Project-URL: Homepage, https://github.com/09kz/py-speech-gen
Project-URL: Repository, https://github.com/09kz/py-speech-gen
Project-URL: Issues, https://github.com/09kz/py-speech-gen/issues
Author-email: "k.zydek" <k.zydek@aol.com>
License: MIT
License-File: LICENSE
Keywords: audio,dataset-generation,elevenlabs,piper-tts,speech,synthetic-data,tts
Classifier: Development Status :: 3 - Alpha
Classifier: Intended Audience :: Developers
Classifier: Intended Audience :: Science/Research
Classifier: License :: OSI Approved :: MIT License
Classifier: Programming Language :: Python :: 3
Classifier: Programming Language :: Python :: 3.11
Classifier: Programming Language :: Python :: 3.12
Classifier: Programming Language :: Python :: 3.13
Classifier: Topic :: Multimedia :: Sound/Audio :: Speech
Classifier: Topic :: Scientific/Engineering :: Artificial Intelligence
Classifier: Topic :: Software Development :: Libraries :: Python Modules
Requires-Python: >=3.11
Requires-Dist: dotenv>=0.9.9
Requires-Dist: langdetect>=1.0.9
Requires-Dist: librosa>=0.11.0
Requires-Dist: num2words>=0.5.14
Requires-Dist: numpy>=2.0.0
Requires-Dist: pandas>=2.0.0
Requires-Dist: pyloudnorm>=0.2.0
Requires-Dist: soundfile>=0.13.1
Requires-Dist: syntok>=1.4.4
Requires-Dist: tqdm>=4.67.0
Provides-Extra: all
Requires-Dist: elevenlabs>=2.42.0; extra == 'all'
Requires-Dist: onnxruntime-gpu>=1.24.4; extra == 'all'
Requires-Dist: piper-tts>=1.4.2; extra == 'all'
Requires-Dist: silero-vad>=6.2.1; extra == 'all'
Provides-Extra: dev
Requires-Dist: ipykernel>=7.2.0; extra == 'dev'
Requires-Dist: pytest>=8.0.0; extra == 'dev'
Provides-Extra: elevenlabs
Requires-Dist: elevenlabs>=2.42.0; extra == 'elevenlabs'
Provides-Extra: piper
Requires-Dist: onnxruntime-gpu>=1.24.4; extra == 'piper'
Requires-Dist: piper-tts>=1.4.2; extra == 'piper'
Provides-Extra: vad
Requires-Dist: silero-vad>=6.2.1; extra == 'vad'
Description-Content-Type: text/markdown

# py-speech-gen

[![PyPI version](https://img.shields.io/pypi/v/py-speech-gen.svg)](https://pypi.org/project/py-speech-gen/)
[![Python versions](https://img.shields.io/pypi/pyversions/py-speech-gen.svg)](https://pypi.org/project/py-speech-gen/)
[![License: MIT](https://img.shields.io/badge/License-MIT-blue.svg)](https://opensource.org/licenses/MIT)
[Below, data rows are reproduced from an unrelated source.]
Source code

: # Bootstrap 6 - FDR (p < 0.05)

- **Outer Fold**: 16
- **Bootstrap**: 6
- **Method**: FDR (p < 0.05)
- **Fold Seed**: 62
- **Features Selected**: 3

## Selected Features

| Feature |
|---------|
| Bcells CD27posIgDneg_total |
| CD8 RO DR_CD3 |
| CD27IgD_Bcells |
A Python library for generating synthetic speech datasets using TTS providers. Supports [ElevenLabs](https://elevenlabs.io) and [Piper TTS](https://github.com/rhasspy/piper) out of the box, with an extensible provider system for adding custom backends.

## Features

- **Multi-provider support** — ElevenLabs, Piper TTS, or your own custom provider
- **Text preprocessing** — cleaning, normalization, number-to-words, sentence segmentation
- **Parameter randomization** — per-sample variation for voice diversity
- **Background noise injection** — 8 synthetic noise types (white, pink, brown, traffic, cafe, home, crowd, mic)
- **Flexible output formats** — WAV, MP3, FLAC at configurable sample rates
- **Reproducible generation** — export/load configs for deterministic datasets
- **Export options** — JSON, CSV, pandas DataFrame

## Installation

### Basic install (core features only)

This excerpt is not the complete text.